古くなった設備や内装を一新することでより快適な環境に整えたり、イメージを変更することでお客様の注目を集め、コンセプトを変更することでターゲット層を幅広くするなどの効果が期待できます。
店舗リノベーションについてはこちらの記事で詳しく解説しているので、ご参考ください。
店舗リノベーションはコンセプト決めが重要
店舗リノベーションをする際は、店舗のデザインにも繋がるコンセプトをあらかじめ決めておく必要があります。 同じ業種であってもコンセプトによって全く印象の違う店舗となり、必要な工事が変わるほか、ターゲットとなる客層も変わります。
一般的に提供するサービスにそぐわないイメージの内装は、訪れるお客様にとって居心地の悪さや落ち着かない印象を与えます。また、販売店の場合は、そぐわない内装でインパクトを与えすぎると、置いている商品が引き立たず良いものに見えないなどマイナスに働くことが多いです。 一方、あえてサービスよりもインパクトやコンセプトに重点を置くことで、話題性を集めることを狙いにするような場合もあります。これは競争率の激しい業種であれば、他店舗との差異化を生むことに大きな効果を発揮します。
特徴的なコンセプトを持たせた店舗といえば、近年よく見られるのが「カフェ×〇〇」「レストラン×〇〇」など全く違う要素を組み込んだ店舗です。動物と触れ合えることをコンセプトとしたカフェや、異世界に引き込むような世界感溢れるレストラン、スポーツのできる居酒屋などがその例にあげられます。

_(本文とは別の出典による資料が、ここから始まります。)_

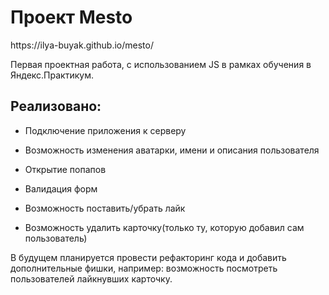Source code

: <h1>Проект Mesto</h1>
https://ilya-buyak.github.io/mesto/
<p>Первая проектная работа, с использованием JS в рамках обучения в Яндекс.Практикум.</p>
<h2>Реализовано:</h2>
<ul>
  <li><p>Подключение приложения к серверу</p></li>
  <li><p>Возможность изменения аватарки, имени и описания пользователя</p></li>
  <li><p>Открытие попапов</p></li>
  <li><p>Валидация форм</p></li>
  <li><p>Возможность поставить/убрать лайк</p></li>
  <li><p>Возможность удалить карточку(только ту, которую добавил сам пользователь)</p></li>
</ul>
<p>В будущем планируется провести рефакторинг кода и добавить дополнительные фишки, например: возможность посмотреть пользователей лайкнувших карточку.</p>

話題性を持たせることは、新たな集客にも繋がります。 最近ではSNSで話題を集め反響を呼ぶことも多く、フォトジェニックな内装や商品が注目されます。店舗でSNSアカウントを持つことも一般的ともなっており、SNSが広告のような役割をする時代とも言えますので、話題性も軽視できません。
コンセプトがしっかり固まっていれば、リノベーションデザインや必要な工程、材料などもおのずと固まっていきます。 コンセプトをはじめに決めておくことは、リノベーションをする上でまず重要な要素となりますので、計画的なリノベーションのためにもコンセプト決めから始めましょう。
コンセプトの決め方とリノベーション時の注意点
コンセプトはどのように決定していくものなのでしょうか。業種別に見られるコンセプトの特徴や、実際に行うリノベーション時の注意点も見ていきましょう。
居酒屋の場合
【コンセプトの決め方】
居酒屋のコンセプトを決める際に多いのが、主流となる料理から決める方法です。
まずは大きく和食なのか洋食なのかでも雰囲気は決まってきますし、高級料理を出すのか、お手ごろな価格で提供するのかでも内装イメージが変わります。
活きの良い魚を提供する和食居酒屋であれば、船をイメージさせる内装を施し、いけすを用意すると雰囲気が出るでしょうし、素材にこだわった料理を提供するイタリアン居酒屋であれば、オーガニックな雰囲気漂うイタリアの古民家風の内装にするのもありでしょう。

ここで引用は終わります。